Ladbrokes have commented that the work will be handled ‘sensitively’ and that the shop will create up to seven jobs.

Although the company has made assurances that it will not use its standard signs, heritage campaigners and councillors have spoken out in opposition to these plans.

They think if the vacant shop is converted it would be “affront to the city’s civic dignity”.

Councillor Nick Small, a cabinet member for enterprise and skills who represents the Central ward, has written a letter objecting to this move.

He has complained that this change is not in keeping with the character of the listed building and would therefore detract from the heritage of Castle Street and surrounding area.

He told JMU Journalism: “Castle Street is one of Liverpool’s most historic streets and part of the World Heritage Site and is recognised as such as part of the new City Centre Strategic Investment Framework.

“Changing the use of the building to allow its use as a betting shop and permitting Ladbrokes to put up a large satellite dish will detract from the unique heritage of Liverpool.

“There is a William Hill betting shop further down Castle Street, but this is much more discreet. The former Starbucks is a key gateway location opposite the Town Hall with a large shopfront.”

Councillors agreed at a recent Neighbourhood Select Committee meeting that there were too many betting shops .

They demanded greater powers to control the spread of bookies across the city.

A spokesman for Ladbrokes said: “We are very conscious of the building’s unique nature and intend to deal with it sensitively without using our standard signage.

“We will make no changes to the windows which we believe to be an excellent feature of the building.

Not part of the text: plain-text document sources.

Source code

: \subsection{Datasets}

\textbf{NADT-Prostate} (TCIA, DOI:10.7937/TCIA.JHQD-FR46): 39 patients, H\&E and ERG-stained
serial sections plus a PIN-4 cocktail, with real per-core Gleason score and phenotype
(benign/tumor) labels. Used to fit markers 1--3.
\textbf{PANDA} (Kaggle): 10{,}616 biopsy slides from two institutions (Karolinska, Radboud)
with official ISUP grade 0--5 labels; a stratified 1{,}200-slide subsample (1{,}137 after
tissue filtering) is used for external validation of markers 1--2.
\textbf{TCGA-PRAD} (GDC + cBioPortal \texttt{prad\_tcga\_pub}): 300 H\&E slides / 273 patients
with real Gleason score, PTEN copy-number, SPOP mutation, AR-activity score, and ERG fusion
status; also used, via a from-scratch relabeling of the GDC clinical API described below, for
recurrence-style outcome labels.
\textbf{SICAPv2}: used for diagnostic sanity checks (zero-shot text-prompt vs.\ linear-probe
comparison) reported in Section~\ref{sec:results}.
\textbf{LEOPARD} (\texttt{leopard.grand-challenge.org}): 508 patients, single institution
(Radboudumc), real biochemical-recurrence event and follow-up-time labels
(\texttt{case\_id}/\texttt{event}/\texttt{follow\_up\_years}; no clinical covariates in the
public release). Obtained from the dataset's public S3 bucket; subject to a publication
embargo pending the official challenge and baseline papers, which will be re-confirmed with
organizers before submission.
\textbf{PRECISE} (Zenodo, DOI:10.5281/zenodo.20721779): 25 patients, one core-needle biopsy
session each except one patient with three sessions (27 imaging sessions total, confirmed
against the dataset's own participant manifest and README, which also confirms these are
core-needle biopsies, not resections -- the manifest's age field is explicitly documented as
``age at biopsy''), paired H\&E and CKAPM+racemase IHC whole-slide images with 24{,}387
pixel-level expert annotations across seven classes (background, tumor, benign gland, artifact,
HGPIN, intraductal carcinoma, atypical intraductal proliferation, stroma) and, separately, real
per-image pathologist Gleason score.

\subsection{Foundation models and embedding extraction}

“The satellite dish will be at the rear of the building and totally out of view.

“We will be spending around £170,000 on the premises, creating up to seven new jobs and helping to generate increased footfall for other businesses.”

Starbucks ceased trading and vacated the property at the end of October.

In 2009, supermarket giant Tesco was forced to withdraw its plans to build an Express branch on Hope Street in the face of public objections.

Tesco withdrew its planning application as it was deemed that its designs were not in keeping with the historic street and conservation area.